My wife, after almost 50 years of not showing enormous interest in political activism, has been on the war path since the election – and this was the first march she dragged me to instead of vice versa. I wasn’t going to miss this making of a radical activist for anything.
But after standing on 47th and 2nd Avenue not able to move, with people crushed together up and down 2nd Ave for 10 blocks with the crush growing as more and more people arrived, I began to realize it would take a very long time to reach Trump Tower. I had lost track of my friends once we began to move slowly down 2nd Ave. I decided to meet up with my wife and friends and march with them but instead of going to the starting point where things were moving very slowly, we decided to join at 42nd Street and 3rd Avenue where we moved about a block an hour across town. It finally loosened up after Park Ave and some people made it as far as Trump Tower or just a few blocks short. The question always is what happens next? The next batch marches are set for April 15.
Trumpies on facebook and twitter were calling the marchers “Sore losers, whiners, babies, libtards,” and whatever else they could throw at them.

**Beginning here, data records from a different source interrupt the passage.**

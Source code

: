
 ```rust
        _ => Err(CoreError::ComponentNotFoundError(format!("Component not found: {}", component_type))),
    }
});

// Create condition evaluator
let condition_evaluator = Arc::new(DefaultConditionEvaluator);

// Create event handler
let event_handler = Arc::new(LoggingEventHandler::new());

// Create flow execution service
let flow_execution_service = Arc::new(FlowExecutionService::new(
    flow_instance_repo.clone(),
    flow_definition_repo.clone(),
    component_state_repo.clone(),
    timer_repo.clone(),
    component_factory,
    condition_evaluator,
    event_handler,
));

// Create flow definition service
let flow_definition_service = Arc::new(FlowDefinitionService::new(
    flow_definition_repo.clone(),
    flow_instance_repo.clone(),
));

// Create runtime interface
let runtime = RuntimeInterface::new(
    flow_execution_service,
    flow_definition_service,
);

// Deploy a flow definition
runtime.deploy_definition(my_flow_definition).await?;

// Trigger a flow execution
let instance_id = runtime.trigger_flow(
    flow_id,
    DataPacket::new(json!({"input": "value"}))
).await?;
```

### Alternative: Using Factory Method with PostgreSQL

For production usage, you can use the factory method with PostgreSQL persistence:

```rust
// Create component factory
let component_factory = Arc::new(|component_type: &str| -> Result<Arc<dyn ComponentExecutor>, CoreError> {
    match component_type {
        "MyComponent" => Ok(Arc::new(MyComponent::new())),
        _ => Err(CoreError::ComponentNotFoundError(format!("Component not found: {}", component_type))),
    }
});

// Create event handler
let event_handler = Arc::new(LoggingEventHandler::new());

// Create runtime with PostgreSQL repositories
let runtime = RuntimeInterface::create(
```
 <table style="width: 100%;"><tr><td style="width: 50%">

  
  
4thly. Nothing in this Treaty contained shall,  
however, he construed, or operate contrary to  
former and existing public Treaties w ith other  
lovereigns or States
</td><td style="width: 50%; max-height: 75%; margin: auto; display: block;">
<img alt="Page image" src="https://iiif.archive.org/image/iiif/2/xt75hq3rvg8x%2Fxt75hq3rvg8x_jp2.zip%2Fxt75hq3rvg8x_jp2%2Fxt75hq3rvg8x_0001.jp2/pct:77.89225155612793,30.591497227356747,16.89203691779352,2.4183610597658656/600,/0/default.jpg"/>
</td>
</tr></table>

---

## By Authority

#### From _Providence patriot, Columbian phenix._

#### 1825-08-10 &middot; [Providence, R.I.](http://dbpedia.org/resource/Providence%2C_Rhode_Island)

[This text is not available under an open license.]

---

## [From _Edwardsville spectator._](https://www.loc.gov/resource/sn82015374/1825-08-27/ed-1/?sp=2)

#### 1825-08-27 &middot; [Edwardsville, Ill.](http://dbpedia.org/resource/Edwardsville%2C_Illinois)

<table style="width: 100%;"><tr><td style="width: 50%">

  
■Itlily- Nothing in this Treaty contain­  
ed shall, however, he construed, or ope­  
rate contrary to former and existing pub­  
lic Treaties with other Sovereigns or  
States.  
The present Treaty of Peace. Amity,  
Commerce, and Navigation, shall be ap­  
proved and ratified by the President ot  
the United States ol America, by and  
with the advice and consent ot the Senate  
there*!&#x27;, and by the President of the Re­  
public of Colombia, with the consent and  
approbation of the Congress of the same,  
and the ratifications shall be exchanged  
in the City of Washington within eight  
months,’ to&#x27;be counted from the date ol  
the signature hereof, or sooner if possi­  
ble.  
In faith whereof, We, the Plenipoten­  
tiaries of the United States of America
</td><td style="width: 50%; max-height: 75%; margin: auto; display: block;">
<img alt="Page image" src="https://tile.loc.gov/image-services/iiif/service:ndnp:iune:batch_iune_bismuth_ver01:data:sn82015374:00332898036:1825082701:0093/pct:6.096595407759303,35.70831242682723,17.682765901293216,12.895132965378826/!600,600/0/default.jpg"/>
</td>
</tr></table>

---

They will be proven right if all these millions of people do is march and take no action in between.
Will the group that is meeting in Rockaway that seems concerned about possible harassment from Trump supporters eventually emerge and engage in some civic action on a local level? If that happens all over the nation the marches will lead to positive outcomes. Hell, we survived Thanksgiving and our family of mixed Trump and Hillary supporters are going on a cruise next month and expect to have a fun time. I’m just staying away from the railing.